WORK INSTRUCTION :: Every line in the data below that holds "bandwidth" should be found and copied.

INFORMATION SHOWN ::

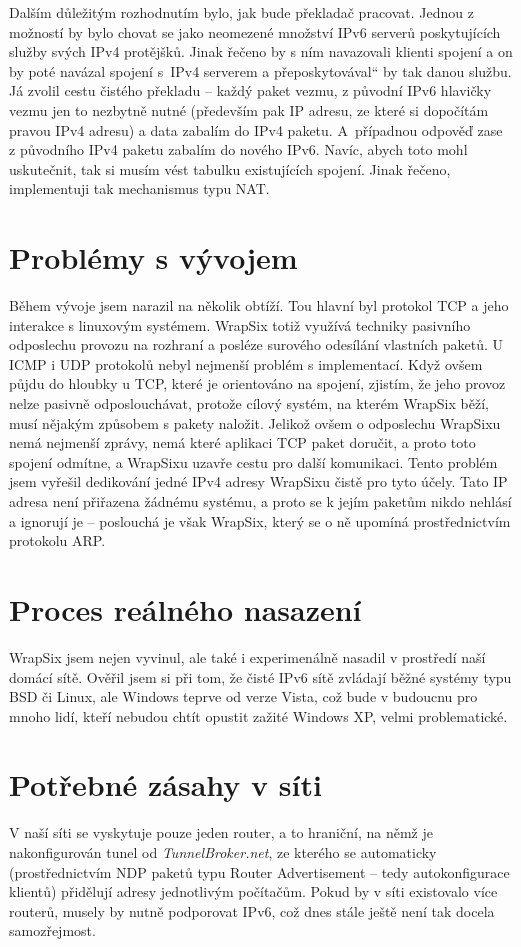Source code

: \documentclass[12pt]{report}
\newcommand\uv[1]{\quotedblbase #1\textquotedblleft}
\begin{document}
Dalším důležitým rozhodnutím bylo, jak bude překladač pracovat. Jednou z možností by bylo chovat se jako neomezené množství IPv6 serverů poskytujících služby svých IPv4 protějšků. Jinak řečeno by s ním navazovali klienti spojení a on by poté navázal spojení s~IPv4 serverem a \uv{přeposkytovával} by tak danou službu. Já zvolil cestu čistého překladu -- každý paket vezmu, z původní IPv6 hlavičky vezmu jen to nezbytně nutné (především pak IP adresu, ze které si dopočítám pravou IPv4 adresu) a data zabalím do IPv4 paketu. A~případnou odpověď zase z původního IPv4 paketu zabalím do nového IPv6. Navíc, abych toto mohl uskutečnit, tak si musím vést tabulku existujících spojení. Jinak řečeno, implementuji tak mechanismus typu NAT.

\section{Problémy s vývojem}
Během vývoje jsem narazil na několik obtíží. Tou hlavní byl protokol TCP a jeho interakce s linuxovým systémem. WrapSix totiž využívá techniky pasivního odposlechu provozu na rozhraní a posléze surového odesílání vlastních paketů. U ICMP i UDP protokolů nebyl nejmenší problém s implementací. Když ovšem půjdu do hloubky u TCP, které je orientováno na spojení, zjistím, že jeho provoz nelze pasivně odposlouchávat, protože cílový systém, na kterém WrapSix běží, musí nějakým způsobem s pakety naložit. Jelikož ovšem o odposlechu WrapSixu nemá nejmenší zprávy, nemá které aplikaci TCP paket doručit, a proto toto spojení odmítne, a WrapSixu uzavře cestu pro další komunikaci. Tento problém jsem vyřešil dedikování jedné IPv4 adresy WrapSixu čistě pro tyto účely. Tato IP adresa není přiřazena žádnému systému, a proto se k jejím paketům nikdo nehlásí a ignorují je -- poslouchá je však WrapSix, který se o ně upomíná prostřednictvím protokolu ARP.

\section{Proces reálného nasazení}
WrapSix jsem nejen vyvinul, ale také i experimenálně nasadil v prostředí naší domácí sítě. Ověřil jsem si při tom, že čisté IPv6 sítě zvládají běžné systémy typu BSD či Linux, ale Windows teprve od verze Vista, což bude v budoucnu pro mnoho lidí, kteří nebudou chtít opustit zažité Windows XP, velmi problematické.

\section{Potřebné zásahy v síti}
V naší síti se vyskytuje pouze jeden router, a to hraniční, na němž je nakonfigurován tunel od \textit{TunnelBroker.net}, ze kterého se automaticky (prostřednictvím NDP paketů typu Router Advertisement -- tedy autokonfigurace klientů) přidělují adresy jednotlivým počítačům. Pokud by v síti existovalo více routerů, musely by nutně podporovat IPv6, což dnes stále ještě není tak docela samozřejmost.
\end{document}
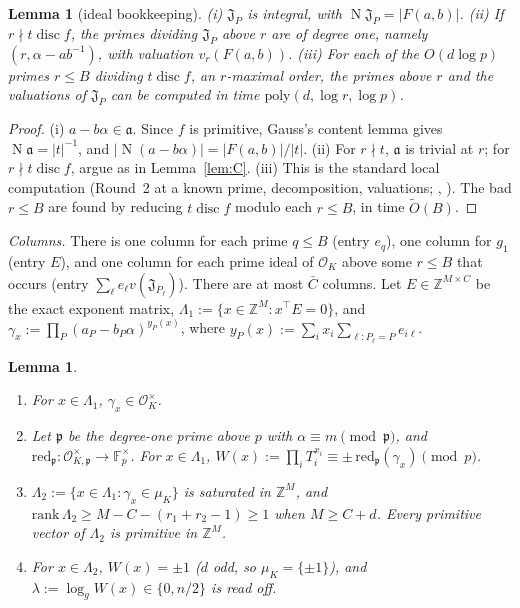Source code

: \documentclass[11pt]{amsart}
\newtheorem{lemma}[theorem]{Lemma}
\theoremstyle{definition}
\newcommand{\Z}{\mathbb{Z}}
\newcommand{\F}{\mathbb{F}}
\newcommand{\cO}{\mathcal{O}}
\newcommand{\fp}{\mathfrak{p}}
\newcommand{\disc}{\operatorname{disc}}
\newcommand{\Norm}{\operatorname{N}}
\begin{document}
\begin{lemma}[ideal bookkeeping]\label{lem:XK0}
(i) $\mathfrak J_P$ is integral, with $\Norm\mathfrak J_P=|F(a,b)|$. (ii) If $r\nmid t\disc f$, the primes dividing $\mathfrak J_P$ above $r$ are of degree one,
namely $(r,\alpha-ab^{-1})$, with valuation $v_r(F(a,b))$. (iii) For each of the $O(d\log p)$ primes $r\le B$ dividing $t\disc f$, an $r$-maximal order,
the primes above $r$ and the valuations of $\mathfrak J_P$ can be computed in time $\mathrm{poly}(d,\log r,\log p)$.
\end{lemma}

\begin{proof}
(i) $a-b\alpha\in\mathfrak a$. Since $f$ is primitive, Gauss's content lemma gives $\Norm\mathfrak a=|t|^{-1}$, and $|\Norm(a-b\alpha)|=|F(a,b)|/|t|$.
(ii) For $r\nmid t$, $\mathfrak a$ is trivial at $r$; for $r\nmid t\disc f$, argue as in Lemma~\ref{lem:C}. (iii) This is the standard local
computation (Round~2 at a known prime, decomposition, valuations; \cite[\S\S4.8, 6.1--6.2]{cohen1993}, \cite{buchmannlenstra1994}). The bad $r\le B$
are found by reducing $t\disc f$ modulo each $r\le B$, in time $\tilde O(B)$.
\end{proof}

\emph{Columns.} There is one column for each prime $q\le B$ (entry $e_q$), one column for $g_1$ (entry $E$), and one column for each prime ideal of
$\cO_K$ above some $r\le B$ that occurs (entry $\sum_\ell e_\ell v(\mathfrak J_{P_\ell})$). There are at most $\bar C$ columns. Let $E\in\Z^{M\times C}$ be the exact
exponent matrix, $\Lambda_1:=\{x\in\Z^M:x^\top E=0\}$, and $\gamma_x:=\prod_P(a_P-b_P\alpha)^{y_P(x)}$, where $y_P(x):=\sum_ix_i\sum_{\ell:P_\ell=P}e_{i\ell}$.

\begin{lemma}\label{lem:XK123}
\begin{enumerate}[label=(\roman*)]
\item For $x\in\Lambda_1$, $\gamma_x\in\cO_K^\times$.
\item Let $\fp$ be the degree-one prime above $p$ with $\alpha\equiv m\pmod\fp$, and $\mathrm{red}_\fp:\cO_{K,\fp}^\times\to\F_p^\times$. For $x\in\Lambda_1$,
  $W(x):=\prod_iT_i^{x_i}\equiv\pm\,\mathrm{red}_\fp(\gamma_x)\pmod p$.
\item $\Lambda_2:=\{x\in\Lambda_1:\gamma_x\in\mu_K\}$ is saturated in $\Z^M$, and $\mathrm{rank}\,\Lambda_2\ge M-C-(r_1+r_2-1)\ge1$ when $M\ge C+d$. Every
  primitive vector of $\Lambda_2$ is primitive in $\Z^M$.
\item For $x\in\Lambda_2$, $W(x)=\pm1$ ($d$ odd, so $\mu_K=\{\pm1\}$), and $\lambda:=\log_gW(x)\in\{0,n/2\}$ is read off.
\end{enumerate}
\end{lemma}
\end{document}
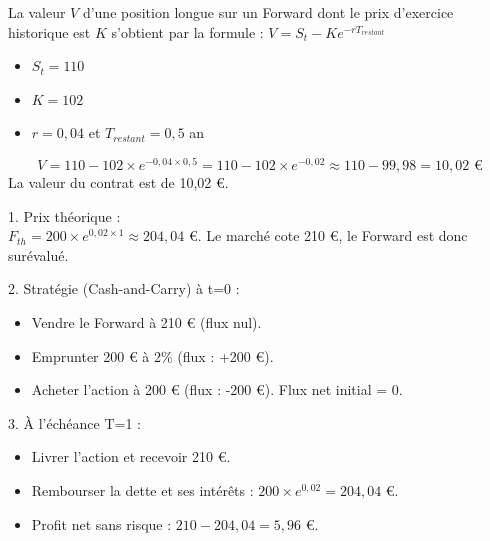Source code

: \begin{correctionbox}
La valeur $V$ d'une position longue sur un Forward dont le prix d'exercice historique est $K$ s'obtient par la formule :
$V = S_t - K e^{-rT_{restant}}$
\begin{itemize}[label=$\cdot$]
    \item $S_t = 110$
    \item $K = 102$
    \item $r = 0,04$ et $T_{restant} = 0,5$ an
\end{itemize}
\begin{equation*}
    V = 110 - 102 \times e^{-0,04 \times 0,5} = 110 - 102 \times e^{-0,02} \approx 110 - 99,98 = 10,02 \text{ €}
\end{equation*}
La valeur du contrat est de 10,02 €.
\end{correctionbox}

\newpage

\begin{correctionbox}
1. Prix théorique :\\
$F_{th} = 200 \times e^{0,02 \times 1} \approx 204,04$ €. Le marché cote 210 €, le Forward est donc surévalué.

2. Stratégie (Cash-and-Carry) à t=0 :\\
\begin{itemize}[label=$\cdot$]
    \item Vendre le Forward à 210 € (flux nul).
    \item Emprunter 200 € à 2\% (flux : +200 €).
    \item Acheter l'action à 200 € (flux : -200 €). Flux net initial = 0.
\end{itemize}
3. À l'échéance T=1 :\\
\begin{itemize}[label=$\cdot$]
    \item Livrer l'action et recevoir 210 €.
    \item Rembourser la dette et ses intérêts : $200 \times e^{0,02} = 204,04$ €.
    \item Profit net sans risque : $210 - 204,04 = 5,96$ €.
\end{itemize}
\end{correctionbox}

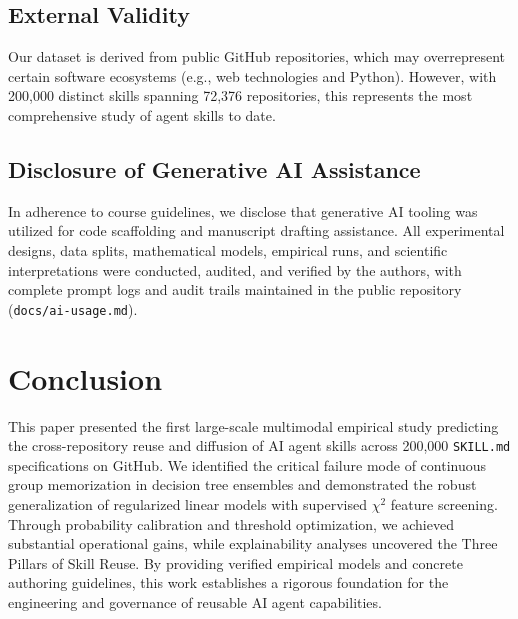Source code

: \documentclass[12pt]{article}
\begin{document}
\subsection{External Validity}
Our dataset is derived from public GitHub repositories, which may overrepresent certain software ecosystems (e.g., web technologies and Python). However, with 200,000 distinct skills spanning 72,376 repositories, this represents the most comprehensive study of agent skills to date.

\subsection{Disclosure of Generative AI Assistance}
In adherence to course guidelines, we disclose that generative AI tooling was utilized for code scaffolding and manuscript drafting assistance. All experimental designs, data splits, mathematical models, empirical runs, and scientific interpretations were conducted, audited, and verified by the authors, with complete prompt logs and audit trails maintained in the public repository (\texttt{docs/ai-usage.md}).

\section{Conclusion}
This paper presented the first large-scale multimodal empirical study predicting the cross-repository reuse and diffusion of AI agent skills across 200,000 \texttt{SKILL.md} specifications on GitHub. We identified the critical failure mode of continuous group memorization in decision tree ensembles and demonstrated the robust generalization of regularized linear models with supervised $\chi^2$ feature screening. Through probability calibration and threshold optimization, we achieved substantial operational gains, while explainability analyses uncovered the Three Pillars of Skill Reuse. By providing verified empirical models and concrete authoring guidelines, this work establishes a rigorous foundation for the engineering and governance of reusable AI agent capabilities.



\end{document}
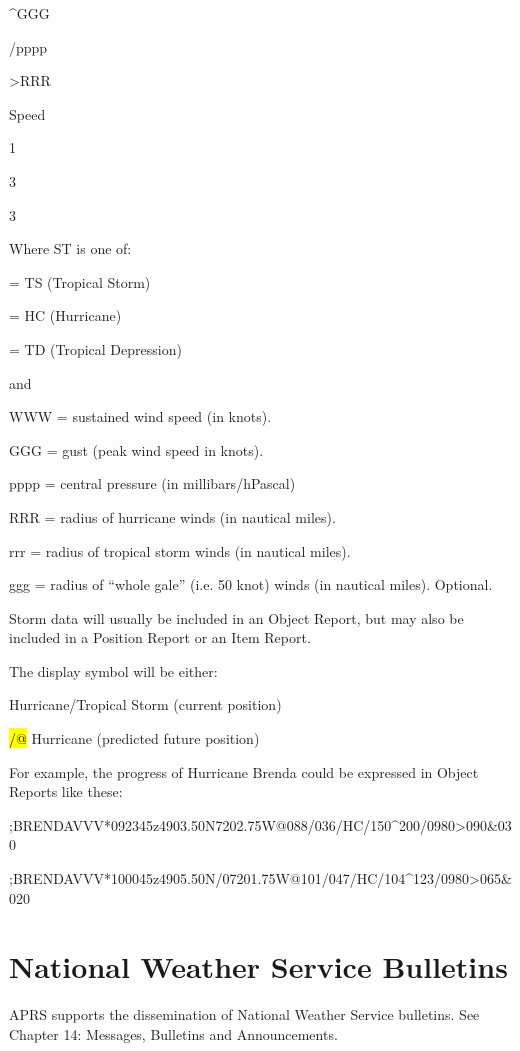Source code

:^GGG

/pppp

>RRR

Speed

1

3

3



Where ST is one of:

\begin{description}
\item = TS (Tropical Storm)
\item = HC (Hurricane)
\item = TD (Tropical Depression)
\end{description}

and
\begin{description}
\item WWW = sustained wind speed (in knots).
\item GGG = gust (peak wind speed in knots).
\item pppp = central pressure (in millibars/hPascal)
\item RRR = radius of hurricane winds (in nautical miles).
\item rrr = radius of tropical storm winds (in nautical miles).
\item ggg = radius of “whole gale” (i.e. 50 knot) winds (in nautical
  miles). Optional.
\end {description}


Storm data will usually be included in an Object Report, but may also be
included in a Position Report or an Item Report.


The display symbol will be either:

\begin{description}
\item \hl{\@} Hurricane/Tropical Storm (current position)
\item \hl{/@} Hurricane (predicted future position)
\end{description}

For example, the progress of Hurricane Brenda could be expressed in Object
Reports like these:
\begin{description}
\item ;BRENDAVVV*092345z4903.50N\07202.75W@088/036/HC/150^200/0980>090&030%
\item ;BRENDAVVV*100045z4905.50N/07201.75W@101/047/HC/104^123/0980>065&020%
\end{description}


\section {National Weather Service Bulletins}

APRS supports the dissemination of National Weather Service bulletins. See
Chapter 14: Messages, Bulletins and Announcements.



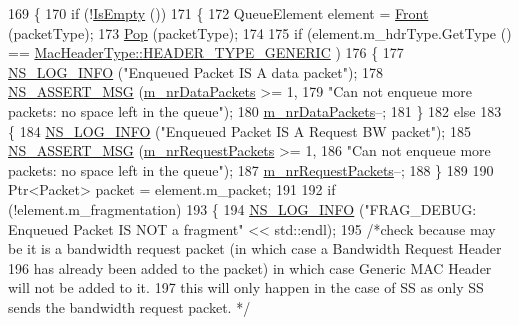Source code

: \begin{DoxyCode}
169 \{
170   \textcolor{keywordflow}{if} (!\hyperlink{classns3_1_1WimaxMacQueue_a45fc4e6c31ac1789b8fdedf4a8714e12}{IsEmpty} ())
171     \{
172       QueueElement element = \hyperlink{classns3_1_1WimaxMacQueue_ab02b8007b7f0090eccaf01a3d3dc0b98}{Front} (packetType);
173       \hyperlink{classns3_1_1WimaxMacQueue_a35f80569dacb6e4b01ecadc4f3fa7dd4}{Pop} (packetType);
174 
175       \textcolor{keywordflow}{if} (element.m\_hdrType.GetType () == \hyperlink{classns3_1_1MacHeaderType_a54d8fc8bc93a2b7865627965cdd31c20a48fe5b2f20cadf78008c71469b518403}{MacHeaderType::HEADER\_TYPE\_GENERIC}
      )
176         \{
177           \hyperlink{group__logging_gafbd73ee2cf9f26b319f49086d8e860fb}{NS\_LOG\_INFO} (\textcolor{stringliteral}{"Enqueued Packet IS A data packet"});
178           \hyperlink{assert_8h_aff5ece9066c74e681e74999856f08539}{NS\_ASSERT\_MSG} (\hyperlink{classns3_1_1WimaxMacQueue_ac47e05e3e877edf7d7a3d2b5d20d514a}{m\_nrDataPackets} >= 1,
179                          \textcolor{stringliteral}{"Can not enqueue more packets: no space left in the queue"});
180           \hyperlink{classns3_1_1WimaxMacQueue_ac47e05e3e877edf7d7a3d2b5d20d514a}{m\_nrDataPackets}--;
181         \}
182       \textcolor{keywordflow}{else}
183         \{
184           \hyperlink{group__logging_gafbd73ee2cf9f26b319f49086d8e860fb}{NS\_LOG\_INFO} (\textcolor{stringliteral}{"Enqueued Packet IS A Request BW packet"});
185           \hyperlink{assert_8h_aff5ece9066c74e681e74999856f08539}{NS\_ASSERT\_MSG} (\hyperlink{classns3_1_1WimaxMacQueue_ad71c2599f50a2be15f7ce9abba5a539d}{m\_nrRequestPackets} >= 1,
186                          \textcolor{stringliteral}{"Can not enqueue more packets: no space left in the queue"});
187           \hyperlink{classns3_1_1WimaxMacQueue_ad71c2599f50a2be15f7ce9abba5a539d}{m\_nrRequestPackets}--;
188         \}
189 
190       Ptr<Packet> packet = element.m\_packet;
191 
192       \textcolor{keywordflow}{if} (!element.m\_fragmentation)
193         \{
194           \hyperlink{group__logging_gafbd73ee2cf9f26b319f49086d8e860fb}{NS\_LOG\_INFO} (\textcolor{stringliteral}{"FRAG\_DEBUG: Enqueued Packet IS NOT a fragment"} << std::endl);
195           \textcolor{comment}{/*check because may be it is a bandwidth request packet (in which case a Bandwidth Request Header}
196 \textcolor{comment}{            has already been added to the packet) in which case Generic MAC Header will not be added to it.}
197 \textcolor{comment}{            this will only happen in the case of SS as only SS sends the bandwidth request packet. */}

\end{DoxyCode}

COMPLETED TASK ::
195           \textcolor{comment}{/*check because may be it is a bandwidth request packet (in which case a Bandwidth Request Header}
197 \textcolor{comment}{            this will only happen in the case of SS as only SS sends the bandwidth request packet. */}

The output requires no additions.